レッドブルは最近、チームメイトがフェルスタッペンに匹敵する速さをみせられなくても、それは構わないという方針に切り替わったようにみえる。フェルスタッペンのせいで、セカンドカーへの期待が下げられ、レッドブルでの角田裕毅のスタートは、まずまずの成功として扱われている。角田裕毅を5戦走らせて、フェルスタッペンに匹敵するようなドライバーは、もはや見つけられないと悟ったようだ。
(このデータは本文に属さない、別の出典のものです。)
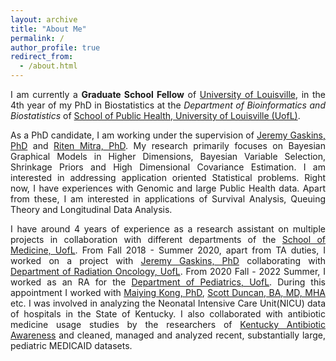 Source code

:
 ```yaml
---
layout: archive
title: "About Me"
permalink: /
author_profile: true
redirect_from: 
  - /about.html
---
```


<span style="text-align: justify"> 

I am currently a **Graduate School Fellow** of <span style = "color:blue">[University of Louisville](https://louisville.edu/sphis)</span>, in the 4th year of my PhD in Biostatistics at the _Department of Bioinformatics and Biostatistics_ of <span style = "color:blue">[School of Public Health, University of Louisville (UofL)](https://louisville.edu/sphis)</span>.

As a PhD candidate, I am working under the supervision of <span style ="color:blue">[Jeremy Gaskins, PhD](https://louisville.edu/sphis/directory/jeremy-gaskins-phd)</span> and <span style ="color:blue">[Riten Mitra, PhD](https://louisville.edu/sphis/directory/riten-mitra)</span>. My research primarily focuses on Bayesian Graphical Models in Higher Dimensions, Bayesian Variable Selection, Shrinkage Priors and High Dimensional Covariance Estimation. I am interested in addressing application oriented Statistical problems. Right now, I have experiences with Genomic and large Public Health data. Apart from these, I am interested in applications of Survival Analysis, Queuing Theory and Longitudinal Data Analysis.

I have around 4 years of experience as a research assistant on multiple projects in collaboration with different departments of the <span style ="color:blue">[School of Medicine, UofL](https://louisville.edu/medicine)</span>. From Fall 2018 - Summer 2020, apart from TA duties, I worked on a project with <span style ="color:blue">[Jeremy Gaskins, PhD](https://louisville.edu/sphis/directory/jeremy-gaskins-phd)</span> collaborating with <span style ="color:blue">[Department of Radiation Oncology, UofL](https://louisville.edu/medicine/departments/radiationoncology)</span>.  From 2020 Fall - 2022 Summer, I worked as an RA for the <span style ="color:blue">[Department of Pediatrics, UofL](https://louisville.edu/medicine/departments/pediatrics)</span>. During this appointment I worked with <span style ="color:blue">[Maiying Kong, PhD](https://louisville.edu/sphis/directory/maiying-kong-phd)</span>, <span style ="color:blue">[Scott Duncan, BA, MD, MHA](https://providers.nortonhealthcare.com/provider/Scott+D+Duncan/464915)</span> etc. I was involved in analyzing the Neonatal Intensive Care Unit(NICU) data of hospitals in the State of Kentucky. I also collaborated with antibiotic medicine usage studies by the researchers of <span style ="color:blue">[Kentucky Antibiotic Awareness](https://louisville.edu/medicine/departments/pediatrics/research/cahrds/KYAbxAwareness)</span> and cleaned, managed and analyzed recent, substantially large, pediatric MEDICAID datasets. 

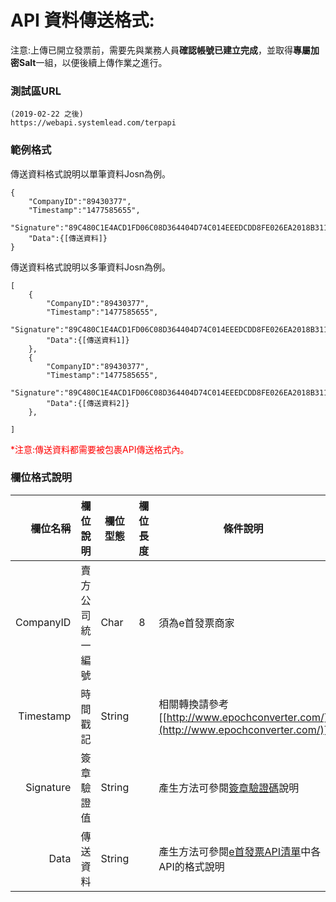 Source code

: # API 資料傳送格式:

注意:上傳已開立發票前，需要先與業務人員**確認帳號已建立完成**，並取得**專屬加密Salt**一組，以便後續上傳作業之進行。

### 測試區URL

```
(2019-02-22 之後)
https://webapi.systemlead.com/terpapi
```

### 範例格式
傳送資料格式說明以單筆資料Josn為例。

```
{
	"CompanyID":"89430377",
	"Timestamp":"1477585655",
	"Signature":"89C480C1E4ACD1FD06C08D364404D74C014EEEDCDD8FE026EA2018B311A96D16",
	"Data":{[傳送資料]}
}
```

傳送資料格式說明以多筆資料Josn為例。

```
[
	{
		"CompanyID":"89430377",
		"Timestamp":"1477585655",
		"Signature":"89C480C1E4ACD1FD06C08D364404D74C014EEEDCDD8FE026EA2018B311A96D16",
		"Data":{[傳送資料1]}
	},
	{
		"CompanyID":"89430377",
		"Timestamp":"1477585655",
		"Signature":"89C480C1E4ACD1FD06C08D364404D74C014EEEDCDD8FE026EA2018B311A96D16",
		"Data":{[傳送資料2]}
	},

]
```
<font color="red">*注意:傳送資料都需要被包裹API傳送格式內。</font>

### 欄位格式說明
|欄位名稱|欄位說明|欄位型態|欄位長度|條件說明|
|--:|--|--|--|--|
|CompanyID|賣方公司統一編號|Char|8|須為e首發票商家|
|Timestamp|時間戳記|String||相關轉換請參考 [[http://www.epochconverter.com/](http://www.epochconverter.com/)]|
|Signature|簽章驗證值|String||產生方法可參閱[簽章驗證碼](https://slproject.gitbook.io/sl-einv-project/cht/signature)說明|
|Data|傳送資料|String||產生方法可參閱[e首發票API清單](https://slproject.gitbook.io/sl-einv-project/cht/invoiceapilist)中各API的格式說明|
現状、ローソンがオーストラリアや中国で見せたよりも遥かに、角田がRB21に馴染んでいるように見えることは幸いだが。これから、シーズン中盤に向けてチームと共に調子を上げ、終盤までには複数回の表彰台が欲しいところだ。F1でいくら惜しいレースを重ねても、数年後には皆忘れてしまい記録には残らない。今年、角田裕毅がレッドブルのシートを得て、このようなポジションで試されることになるとは誰も予想しなかったことだろう。
イモラでの予選クラッシュが今年のワーストだったと振り返られる年になってほしい。チームの過剰なプレッシャーが無いことは上手く利用し、フェルスタッペンに圧倒されてペレスが陥ったような悪循環には踏み込まず、RB21を乗りこなして、上位争いをする角田裕毅を見てみたいものだ。